Böylece, Helen'in donuk gözlerinde, daha önce hiç görmediği bir erkek organının yansıması belirdi.
Gençleşmiş minyon akademisyen dikkatle baktı, bir süre dikkatle inceledikten sonra başını tekrar eğdi, karın ile iç uyluk arasındaki mesafeyi ölçtü, sonra kaşları hafifçe çatıldı.
Hafifçe nefes nefese, Bayan Helen daha da yaklaştı, sonra daha da yaklaştı.
Bu sırada Seraphina, Helen'in ifadesini görmemesi için kendi yüzünü kapatıyordu, ama Helen de onun yüzüne bakmıyordu, bunun yerine şişkin, hareket eden boğazını dikkatle inceliyordu. Birkaç saniye sonra Ansel'e baktı:
"Baba, dokunabilir miyim?"
Yüzünü kapatan Seraphina gözlerini genişletirken, Ansel gülümseyerek başını salladı: "Tabii ki."

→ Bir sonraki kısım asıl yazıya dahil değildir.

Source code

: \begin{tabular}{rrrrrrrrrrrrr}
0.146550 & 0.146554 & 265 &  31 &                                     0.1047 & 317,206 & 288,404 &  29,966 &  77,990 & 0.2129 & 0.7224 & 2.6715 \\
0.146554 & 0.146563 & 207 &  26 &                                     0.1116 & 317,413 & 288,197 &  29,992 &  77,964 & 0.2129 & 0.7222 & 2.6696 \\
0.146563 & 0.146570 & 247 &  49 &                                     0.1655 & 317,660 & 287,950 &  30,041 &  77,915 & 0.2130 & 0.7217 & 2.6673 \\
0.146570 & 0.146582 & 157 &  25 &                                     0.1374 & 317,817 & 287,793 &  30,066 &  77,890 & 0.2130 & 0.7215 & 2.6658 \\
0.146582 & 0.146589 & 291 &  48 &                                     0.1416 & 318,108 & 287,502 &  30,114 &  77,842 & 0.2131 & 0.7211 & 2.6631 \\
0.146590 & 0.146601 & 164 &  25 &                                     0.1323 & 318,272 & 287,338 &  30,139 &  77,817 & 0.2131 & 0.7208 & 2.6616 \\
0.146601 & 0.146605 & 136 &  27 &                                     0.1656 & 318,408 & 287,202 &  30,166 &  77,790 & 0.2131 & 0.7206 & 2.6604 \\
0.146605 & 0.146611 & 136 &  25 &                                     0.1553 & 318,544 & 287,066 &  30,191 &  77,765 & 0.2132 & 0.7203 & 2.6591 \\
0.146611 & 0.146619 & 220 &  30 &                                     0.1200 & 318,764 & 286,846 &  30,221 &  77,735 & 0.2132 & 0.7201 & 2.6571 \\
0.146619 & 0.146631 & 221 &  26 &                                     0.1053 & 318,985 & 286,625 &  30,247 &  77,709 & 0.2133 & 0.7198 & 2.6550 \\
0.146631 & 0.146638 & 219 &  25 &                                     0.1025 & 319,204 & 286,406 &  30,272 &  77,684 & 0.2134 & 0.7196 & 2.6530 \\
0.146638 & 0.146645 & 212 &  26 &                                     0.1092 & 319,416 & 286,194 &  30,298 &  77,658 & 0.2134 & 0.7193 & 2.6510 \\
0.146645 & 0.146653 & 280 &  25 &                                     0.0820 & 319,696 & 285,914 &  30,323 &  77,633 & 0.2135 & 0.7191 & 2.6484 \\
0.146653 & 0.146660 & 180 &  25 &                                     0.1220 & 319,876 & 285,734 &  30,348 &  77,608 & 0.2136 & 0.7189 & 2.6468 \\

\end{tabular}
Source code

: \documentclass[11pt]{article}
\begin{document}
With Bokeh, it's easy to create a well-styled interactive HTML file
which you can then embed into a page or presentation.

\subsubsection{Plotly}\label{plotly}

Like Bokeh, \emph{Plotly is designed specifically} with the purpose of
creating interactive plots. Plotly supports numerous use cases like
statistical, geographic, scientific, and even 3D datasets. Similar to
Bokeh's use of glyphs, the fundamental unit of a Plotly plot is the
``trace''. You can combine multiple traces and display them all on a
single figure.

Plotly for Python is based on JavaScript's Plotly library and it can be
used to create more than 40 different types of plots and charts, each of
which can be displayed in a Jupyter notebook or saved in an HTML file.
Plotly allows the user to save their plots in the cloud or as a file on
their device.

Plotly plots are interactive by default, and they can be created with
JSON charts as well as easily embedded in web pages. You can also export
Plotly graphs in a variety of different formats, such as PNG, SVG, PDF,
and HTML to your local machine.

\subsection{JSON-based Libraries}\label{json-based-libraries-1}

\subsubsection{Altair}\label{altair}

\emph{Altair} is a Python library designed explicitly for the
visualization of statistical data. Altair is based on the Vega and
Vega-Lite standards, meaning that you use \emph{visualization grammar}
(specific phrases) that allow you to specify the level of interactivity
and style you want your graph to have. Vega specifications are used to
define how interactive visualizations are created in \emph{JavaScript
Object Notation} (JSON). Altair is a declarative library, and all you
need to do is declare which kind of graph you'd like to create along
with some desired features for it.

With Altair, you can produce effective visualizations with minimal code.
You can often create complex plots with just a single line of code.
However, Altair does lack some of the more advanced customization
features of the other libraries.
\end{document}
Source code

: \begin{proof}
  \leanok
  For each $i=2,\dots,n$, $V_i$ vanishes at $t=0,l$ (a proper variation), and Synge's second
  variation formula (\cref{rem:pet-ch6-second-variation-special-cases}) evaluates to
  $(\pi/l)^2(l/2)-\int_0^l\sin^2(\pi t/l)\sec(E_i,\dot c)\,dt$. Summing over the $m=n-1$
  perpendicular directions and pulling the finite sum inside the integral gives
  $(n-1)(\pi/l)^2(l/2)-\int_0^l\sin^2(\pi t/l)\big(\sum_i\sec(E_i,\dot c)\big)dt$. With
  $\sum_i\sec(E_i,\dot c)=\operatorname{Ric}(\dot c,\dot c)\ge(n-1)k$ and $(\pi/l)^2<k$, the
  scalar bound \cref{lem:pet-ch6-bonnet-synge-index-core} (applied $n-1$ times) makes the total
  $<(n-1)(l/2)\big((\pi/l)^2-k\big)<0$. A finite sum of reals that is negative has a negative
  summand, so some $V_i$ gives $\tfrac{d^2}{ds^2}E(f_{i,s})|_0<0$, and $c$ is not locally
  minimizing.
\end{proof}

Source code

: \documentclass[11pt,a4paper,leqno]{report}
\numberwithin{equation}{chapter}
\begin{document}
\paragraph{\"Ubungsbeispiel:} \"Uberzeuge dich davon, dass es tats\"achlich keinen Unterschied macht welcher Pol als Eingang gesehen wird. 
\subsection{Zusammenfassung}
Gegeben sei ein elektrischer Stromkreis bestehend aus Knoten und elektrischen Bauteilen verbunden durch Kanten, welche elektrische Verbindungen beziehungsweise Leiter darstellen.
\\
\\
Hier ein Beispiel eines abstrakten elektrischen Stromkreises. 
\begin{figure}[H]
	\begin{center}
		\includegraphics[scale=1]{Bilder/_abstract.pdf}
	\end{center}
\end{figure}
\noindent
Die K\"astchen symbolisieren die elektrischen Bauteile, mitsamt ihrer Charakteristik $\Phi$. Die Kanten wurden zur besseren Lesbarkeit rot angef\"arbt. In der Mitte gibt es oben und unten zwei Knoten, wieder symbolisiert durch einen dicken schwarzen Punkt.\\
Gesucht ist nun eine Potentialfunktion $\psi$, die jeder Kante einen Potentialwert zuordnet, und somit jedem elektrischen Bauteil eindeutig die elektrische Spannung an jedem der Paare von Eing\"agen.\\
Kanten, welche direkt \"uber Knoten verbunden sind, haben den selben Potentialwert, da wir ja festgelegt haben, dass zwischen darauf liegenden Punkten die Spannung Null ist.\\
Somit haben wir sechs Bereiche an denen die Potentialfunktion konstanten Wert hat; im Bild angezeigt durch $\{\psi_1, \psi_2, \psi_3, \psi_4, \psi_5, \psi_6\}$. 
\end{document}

Ve böylece Helen'in eli Seraphina'nın boğazına dokundu.
"...Çok sıcak," diye fısıldadı.
Son derece ciddi ve samimi bir araştırma tavrıyla, Seraphina'nın boynunu yavaşça okşamaya başladı, diğer eliyle ise kendi kar beyazı boynunun uzunluğunu ölçtü.
"Biraz... zorlama gibi," dedi Bayan Helen.

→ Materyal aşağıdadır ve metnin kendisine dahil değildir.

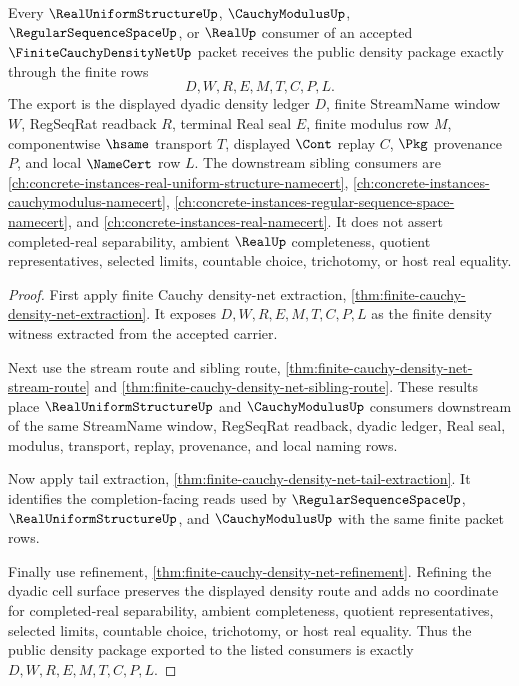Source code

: \begin{theorem}
\label{thm:finite-cauchy-density-net-public-density-export}
Every $\RealUniformStructureUp$, $\CauchyModulusUp$, $\RegularSequenceSpaceUp$, or $\RealUp$ consumer of an accepted $\FiniteCauchyDensityNetUp$ packet receives the public density package exactly through the finite rows
$$
D,W,R,E,M,T,C,P,L .
$$
The export is the displayed dyadic density ledger $D$, finite StreamName window $W$, RegSeqRat readback $R$, terminal Real seal $E$, finite modulus row $M$, componentwise $\hsame$ transport $T$, displayed $\Cont$ replay $C$, $\Pkg$ provenance $P$, and local $\NameCert$ row $L$. The downstream sibling consumers are \autoref{ch:concrete-instances-real-uniform-structure-namecert}, \autoref{ch:concrete-instances-cauchymodulus-namecert}, \autoref{ch:concrete-instances-regular-sequence-space-namecert}, and \autoref{ch:concrete-instances-real-namecert}. It does not assert completed-real separability, ambient $\RealUp$ completeness, quotient representatives, selected limits, countable choice, trichotomy, or host real equality.
\end{theorem}
\begin{proof}
First apply finite Cauchy density-net extraction, \autoref{thm:finite-cauchy-density-net-extraction}. It exposes $D,W,R,E,M,T,C,P,L$ as the finite density witness extracted from the accepted carrier.

Next use the stream route and sibling route, \autoref{thm:finite-cauchy-density-net-stream-route} and \autoref{thm:finite-cauchy-density-net-sibling-route}. These results place $\RealUniformStructureUp$ and $\CauchyModulusUp$ consumers downstream of the same StreamName window, RegSeqRat readback, dyadic ledger, Real seal, modulus, transport, replay, provenance, and local naming rows.

Now apply tail extraction, \autoref{thm:finite-cauchy-density-net-tail-extraction}. It identifies the completion-facing reads used by $\RegularSequenceSpaceUp$, $\RealUniformStructureUp$, and $\CauchyModulusUp$ with the same finite packet rows.

Finally use refinement, \autoref{thm:finite-cauchy-density-net-refinement}. Refining the dyadic cell surface preserves the displayed density route and adds no coordinate for completed-real separability, ambient completeness, quotient representatives, selected limits, countable choice, trichotomy, or host real equality. Thus the public density package exported to the listed consumers is exactly $D,W,R,E,M,T,C,P,L$.
\end{proof}
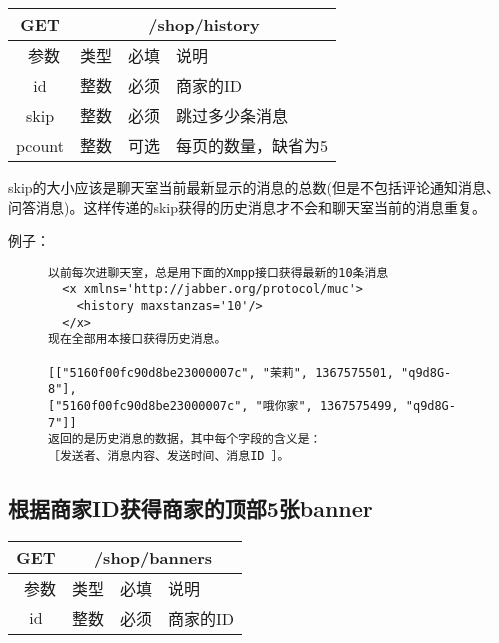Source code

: \documentclass[cs4size]{ctexartutf8}
\begin{document}
\begin{table}[H]
   \begin{center}
\begin{tabular}{|c|c|c|p{12cm}|}
\hline
GET & \multicolumn{3}{|c|}{/shop/history} \\
\hline\hline
 \  参数  & 类型 & 必填 &  说明  \\
\hline
 id  & 整数 & 必须 & 商家的ID\\
   \hline
 skip  & 整数 & 必须 & 跳过多少条消息\\ 
 \hline
 pcount  & 整数 & 可选 & 每页的数量，缺省为5\\ 
\hline
\end{tabular}
   \end{center}
\end{table}

skip的大小应该是聊天室当前最新显示的消息的总数(但是不包括评论通知消息、问答消息)。这样传递的skip获得的历史消息才不会和聊天室当前的消息重复。

例子：

\begin{figure}[H]
\begin{verbatim}
以前每次进聊天室，总是用下面的Xmpp接口获得最新的10条消息
  <x xmlns='http://jabber.org/protocol/muc'>
    <history maxstanzas='10'/>
  </x>
现在全部用本接口获得历史消息。
  
[["5160f00fc90d8be23000007c", "茉莉", 1367575501, "q9d8G-8"], 
["5160f00fc90d8be23000007c", "哦你家", 1367575499, "q9d8G-7"]]
返回的是历史消息的数据，其中每个字段的含义是：
［发送者、消息内容、发送时间、消息ID ］。
\end{verbatim}
\end{figure}

\subsection{根据商家ID获得商家的顶部5张banner}

\begin{table}[H]
   \begin{center}
\begin{tabular}{|c|c|c|p{12cm}|}
\hline
GET & \multicolumn{3}{|c|}{/shop/banners} \\
\hline\hline
 \  参数  & 类型 & 必填 &  说明  \\
\hline
 id  & 整数 & 必须 & 商家的ID\\
\hline
\end{tabular}
   \end{center}
\end{table}
\end{document}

"Hepsini yutmana gerek yok... Seri, sonuçta Helen'e öğretmenlik yapman gerekiyor."
Ansel, kanayacak kadar kızarmış yanakları nazikçe okşadı ve kışkırtıcı bir alevle yanan gözlere alaycı bir bakış attı: "Sadece elindeki işe odaklanma."
"Gr... Ha..."
Seraphina, Ansel'e çok sert bir bakış attığını düşündüğü bir bakışla baktı, sonra yavaşça nefes verdi ve birkaç saniye nefes aldıktan sonra, tüm vücudunun yanmaya başladığını hissederek önündeki nesneye odaklandı.
"Şey, ah, ben... sen..."
Bayan Wolf gözlerini kapattı, kalbini sertleştirdi ve bir kez daha başını hafifçe öne eğdi, utanç ve heyecanla karışık bir duygu içinde son direncini ve utangaçlığını terk etti.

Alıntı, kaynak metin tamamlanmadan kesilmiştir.